Other, much different, options for addressing a fiscal deficit focus on measures that protect rights and needs of middle-income and popular sectors. These measures are part of the collective effort to transform and not restore the circumstances that generated the problems; among many of them, the following:

  • Faced with a fiscal deficit, do not affect public expenditure items that finance the rights of middle-income and popular sectors, but rather those that benefit affluent sectors that can stand on their own.
  • Enhance with no exception the effectiveness of public expenditure items by establishing efficient modalities of implementation.
  • Transform the tax system to distribute the tax burden, to make it clearly progressive in its normative and implementation.
  • Increase tax collection by dismounting mechanisms used to evade tax and illegally flight capitals.
  • Control of currency issue as part of the political economy that promotes production and organic growth of the economy.
  • Prevent monopolistic or oligopolistic price makers abusing others.
  • Practice a prudent and selective indebtedness orientated towards financing investments in the real economy that secure an organic growth.
  • Transform the productive matrix to avoid external bottlenecks, thus, reducing the pressures for more indebtedness and, at the same time, help locally maximizing the multiplying effects of new investments with positive impacts in tax collection.
  • We should also introduce equality in value chains to strengthen participating small and medium-size enterprises, much more intensive in job creation and less prone to capital flight than larger ones.

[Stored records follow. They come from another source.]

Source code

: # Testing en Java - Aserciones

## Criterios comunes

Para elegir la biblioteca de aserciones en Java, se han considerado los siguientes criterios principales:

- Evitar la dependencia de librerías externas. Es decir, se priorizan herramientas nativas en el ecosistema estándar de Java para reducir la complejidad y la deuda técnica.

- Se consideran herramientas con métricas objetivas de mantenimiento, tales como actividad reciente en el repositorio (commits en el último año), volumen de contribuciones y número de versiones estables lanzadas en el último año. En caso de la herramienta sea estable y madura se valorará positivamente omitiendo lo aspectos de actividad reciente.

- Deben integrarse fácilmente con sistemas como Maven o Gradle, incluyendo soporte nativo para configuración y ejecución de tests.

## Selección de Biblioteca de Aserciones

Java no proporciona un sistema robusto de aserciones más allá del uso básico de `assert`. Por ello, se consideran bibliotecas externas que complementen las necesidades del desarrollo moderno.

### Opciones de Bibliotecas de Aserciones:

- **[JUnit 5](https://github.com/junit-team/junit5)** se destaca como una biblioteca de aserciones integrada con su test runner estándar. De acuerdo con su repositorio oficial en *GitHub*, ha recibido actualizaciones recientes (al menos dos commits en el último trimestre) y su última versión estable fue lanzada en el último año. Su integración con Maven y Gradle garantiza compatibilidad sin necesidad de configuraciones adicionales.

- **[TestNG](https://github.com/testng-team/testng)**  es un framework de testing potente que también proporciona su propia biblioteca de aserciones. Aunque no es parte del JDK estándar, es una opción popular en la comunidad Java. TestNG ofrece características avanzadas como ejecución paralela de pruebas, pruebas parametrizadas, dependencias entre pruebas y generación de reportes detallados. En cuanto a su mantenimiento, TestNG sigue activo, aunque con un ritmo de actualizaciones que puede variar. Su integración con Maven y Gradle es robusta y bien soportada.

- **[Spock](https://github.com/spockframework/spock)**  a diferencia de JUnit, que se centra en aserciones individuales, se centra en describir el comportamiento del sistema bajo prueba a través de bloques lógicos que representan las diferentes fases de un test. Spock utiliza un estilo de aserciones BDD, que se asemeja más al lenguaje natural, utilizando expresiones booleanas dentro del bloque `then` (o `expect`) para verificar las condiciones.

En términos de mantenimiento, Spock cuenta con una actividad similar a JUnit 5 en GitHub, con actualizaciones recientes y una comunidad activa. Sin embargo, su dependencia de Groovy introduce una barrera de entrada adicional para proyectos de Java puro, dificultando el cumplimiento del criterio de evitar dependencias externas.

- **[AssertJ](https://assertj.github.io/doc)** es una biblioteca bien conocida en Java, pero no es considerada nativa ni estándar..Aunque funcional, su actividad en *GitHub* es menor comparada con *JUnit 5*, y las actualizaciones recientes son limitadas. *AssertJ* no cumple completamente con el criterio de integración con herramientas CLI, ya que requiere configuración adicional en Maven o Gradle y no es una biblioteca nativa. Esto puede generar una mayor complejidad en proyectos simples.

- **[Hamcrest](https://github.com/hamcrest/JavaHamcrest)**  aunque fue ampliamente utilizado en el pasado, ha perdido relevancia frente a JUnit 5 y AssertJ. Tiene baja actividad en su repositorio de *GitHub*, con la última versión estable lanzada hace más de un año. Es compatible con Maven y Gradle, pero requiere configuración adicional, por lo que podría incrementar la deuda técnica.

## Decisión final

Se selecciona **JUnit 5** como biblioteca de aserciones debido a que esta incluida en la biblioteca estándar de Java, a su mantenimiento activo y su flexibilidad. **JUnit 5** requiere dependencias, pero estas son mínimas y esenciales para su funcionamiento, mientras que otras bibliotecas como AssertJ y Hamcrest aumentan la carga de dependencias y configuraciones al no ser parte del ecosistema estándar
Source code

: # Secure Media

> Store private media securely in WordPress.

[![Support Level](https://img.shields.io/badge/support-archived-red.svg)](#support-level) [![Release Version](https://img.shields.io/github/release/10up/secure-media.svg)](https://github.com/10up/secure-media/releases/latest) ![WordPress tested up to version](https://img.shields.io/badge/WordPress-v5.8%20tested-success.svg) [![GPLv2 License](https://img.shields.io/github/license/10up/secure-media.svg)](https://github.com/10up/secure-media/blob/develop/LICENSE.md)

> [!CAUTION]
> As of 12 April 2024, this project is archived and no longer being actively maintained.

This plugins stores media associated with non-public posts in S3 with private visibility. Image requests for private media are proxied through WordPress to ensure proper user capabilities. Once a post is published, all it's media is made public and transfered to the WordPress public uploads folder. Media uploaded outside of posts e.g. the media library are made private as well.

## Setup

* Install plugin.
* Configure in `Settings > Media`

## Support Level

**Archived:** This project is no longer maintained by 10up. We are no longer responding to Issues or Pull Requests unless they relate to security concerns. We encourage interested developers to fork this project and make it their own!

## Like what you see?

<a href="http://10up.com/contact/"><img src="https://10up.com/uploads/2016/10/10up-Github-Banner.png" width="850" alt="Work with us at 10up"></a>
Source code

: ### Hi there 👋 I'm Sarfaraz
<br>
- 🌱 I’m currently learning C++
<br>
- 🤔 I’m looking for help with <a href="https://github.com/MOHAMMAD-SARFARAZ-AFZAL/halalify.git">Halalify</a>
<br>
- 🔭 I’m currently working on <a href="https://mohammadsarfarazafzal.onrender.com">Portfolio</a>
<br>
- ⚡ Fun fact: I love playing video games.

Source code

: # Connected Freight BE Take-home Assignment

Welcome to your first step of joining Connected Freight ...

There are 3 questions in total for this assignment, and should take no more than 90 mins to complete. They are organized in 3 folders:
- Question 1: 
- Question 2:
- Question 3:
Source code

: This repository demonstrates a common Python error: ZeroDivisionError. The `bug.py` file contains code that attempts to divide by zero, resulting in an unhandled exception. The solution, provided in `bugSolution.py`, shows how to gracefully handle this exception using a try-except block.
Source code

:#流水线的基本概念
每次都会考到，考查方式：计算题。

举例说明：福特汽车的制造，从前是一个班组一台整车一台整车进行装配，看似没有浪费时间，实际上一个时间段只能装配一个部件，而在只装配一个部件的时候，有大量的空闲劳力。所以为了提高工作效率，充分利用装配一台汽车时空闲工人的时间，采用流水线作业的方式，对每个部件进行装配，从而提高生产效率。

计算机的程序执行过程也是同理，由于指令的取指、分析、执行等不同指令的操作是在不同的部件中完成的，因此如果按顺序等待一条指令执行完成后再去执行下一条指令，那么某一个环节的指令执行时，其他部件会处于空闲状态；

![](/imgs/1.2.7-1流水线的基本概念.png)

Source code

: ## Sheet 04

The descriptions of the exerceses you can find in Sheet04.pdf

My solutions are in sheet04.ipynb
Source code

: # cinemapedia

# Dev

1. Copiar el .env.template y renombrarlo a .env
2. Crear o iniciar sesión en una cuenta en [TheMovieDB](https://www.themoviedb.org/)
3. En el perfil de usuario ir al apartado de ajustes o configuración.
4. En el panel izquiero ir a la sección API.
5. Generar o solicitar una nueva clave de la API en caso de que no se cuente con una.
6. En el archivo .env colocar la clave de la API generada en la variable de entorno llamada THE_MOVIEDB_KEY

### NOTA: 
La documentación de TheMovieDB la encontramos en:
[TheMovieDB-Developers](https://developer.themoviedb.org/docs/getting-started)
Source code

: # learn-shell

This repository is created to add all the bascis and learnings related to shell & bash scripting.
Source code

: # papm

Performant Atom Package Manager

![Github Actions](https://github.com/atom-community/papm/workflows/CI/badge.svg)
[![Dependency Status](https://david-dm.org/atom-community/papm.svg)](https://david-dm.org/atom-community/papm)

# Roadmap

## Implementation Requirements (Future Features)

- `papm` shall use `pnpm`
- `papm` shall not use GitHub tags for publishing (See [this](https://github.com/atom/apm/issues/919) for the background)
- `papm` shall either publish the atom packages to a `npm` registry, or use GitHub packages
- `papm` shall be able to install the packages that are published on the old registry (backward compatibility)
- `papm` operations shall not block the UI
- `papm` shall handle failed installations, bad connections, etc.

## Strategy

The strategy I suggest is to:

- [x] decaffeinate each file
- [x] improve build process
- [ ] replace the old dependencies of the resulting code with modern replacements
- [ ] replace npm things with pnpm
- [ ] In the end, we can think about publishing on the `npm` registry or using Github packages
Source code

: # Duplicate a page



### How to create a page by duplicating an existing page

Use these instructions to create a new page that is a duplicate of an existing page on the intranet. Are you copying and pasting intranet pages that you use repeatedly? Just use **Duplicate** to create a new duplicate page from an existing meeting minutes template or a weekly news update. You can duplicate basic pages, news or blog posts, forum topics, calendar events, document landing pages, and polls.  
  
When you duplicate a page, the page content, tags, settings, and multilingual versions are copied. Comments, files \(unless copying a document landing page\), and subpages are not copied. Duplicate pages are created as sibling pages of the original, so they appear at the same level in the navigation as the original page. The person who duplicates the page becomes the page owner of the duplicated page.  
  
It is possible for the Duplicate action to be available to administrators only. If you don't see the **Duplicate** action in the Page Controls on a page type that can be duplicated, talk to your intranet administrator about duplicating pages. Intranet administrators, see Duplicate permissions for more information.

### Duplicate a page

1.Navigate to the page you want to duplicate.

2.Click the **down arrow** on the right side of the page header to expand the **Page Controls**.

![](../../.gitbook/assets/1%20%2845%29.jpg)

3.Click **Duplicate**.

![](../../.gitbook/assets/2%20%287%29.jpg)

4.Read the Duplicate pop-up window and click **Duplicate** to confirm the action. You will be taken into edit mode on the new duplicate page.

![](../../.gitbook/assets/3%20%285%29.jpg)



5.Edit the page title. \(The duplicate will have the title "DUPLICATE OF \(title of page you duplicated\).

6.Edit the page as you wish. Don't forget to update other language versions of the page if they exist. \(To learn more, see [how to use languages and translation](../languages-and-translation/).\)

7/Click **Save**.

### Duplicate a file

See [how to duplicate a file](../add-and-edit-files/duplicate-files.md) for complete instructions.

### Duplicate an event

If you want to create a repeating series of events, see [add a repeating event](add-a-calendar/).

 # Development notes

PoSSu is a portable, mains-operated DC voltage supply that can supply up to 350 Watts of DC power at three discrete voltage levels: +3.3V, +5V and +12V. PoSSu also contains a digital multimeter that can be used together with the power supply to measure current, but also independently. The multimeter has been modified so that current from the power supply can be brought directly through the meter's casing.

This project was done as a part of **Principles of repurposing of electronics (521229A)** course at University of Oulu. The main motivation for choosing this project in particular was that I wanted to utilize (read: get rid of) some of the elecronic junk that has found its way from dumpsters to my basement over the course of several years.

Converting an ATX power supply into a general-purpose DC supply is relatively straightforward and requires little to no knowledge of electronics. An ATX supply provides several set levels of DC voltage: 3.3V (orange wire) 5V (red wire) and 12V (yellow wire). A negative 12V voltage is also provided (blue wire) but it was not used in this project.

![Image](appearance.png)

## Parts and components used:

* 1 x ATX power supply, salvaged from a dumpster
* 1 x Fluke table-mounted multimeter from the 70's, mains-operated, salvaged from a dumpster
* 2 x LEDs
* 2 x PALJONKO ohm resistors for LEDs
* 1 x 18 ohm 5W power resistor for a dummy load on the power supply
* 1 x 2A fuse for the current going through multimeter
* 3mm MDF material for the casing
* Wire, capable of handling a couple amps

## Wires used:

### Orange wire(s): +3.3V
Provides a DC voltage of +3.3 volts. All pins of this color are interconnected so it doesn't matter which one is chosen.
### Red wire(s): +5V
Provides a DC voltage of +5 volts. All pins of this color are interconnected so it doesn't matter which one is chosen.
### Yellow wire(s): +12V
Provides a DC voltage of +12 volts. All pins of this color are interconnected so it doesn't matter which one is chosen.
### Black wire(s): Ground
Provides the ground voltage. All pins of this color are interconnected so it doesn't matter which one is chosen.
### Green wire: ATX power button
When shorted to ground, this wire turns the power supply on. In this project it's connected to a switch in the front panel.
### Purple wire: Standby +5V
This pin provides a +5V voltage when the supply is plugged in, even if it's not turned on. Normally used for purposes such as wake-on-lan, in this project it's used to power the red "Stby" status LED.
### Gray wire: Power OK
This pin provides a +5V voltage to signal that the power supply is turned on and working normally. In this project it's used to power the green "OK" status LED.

It would be a mistake to close these brief lines without explicitly recognizing other factors that go beyond economics and that are absolutely critical to tackle neoliberal solutions to fiscal deficit. Transforming solutions need middle-income and popular sectors’ organizations capable of decisively influencing public policies and the allocation of the State’s resources, backbone of the effort to free democracies captured by powerful minorities. In the same way, it is absolutely determining to address cultural hegemony that prevails in our countries through a permanent action of unveiling of what is concealed by supporting genuine voices and not just echoes of the hegemonic ones. Organization and unveiling concealments, foundations of full democracies.

 

[1] . The opportunity cost reflects what could have been done if we would have applied the available resources in a different way.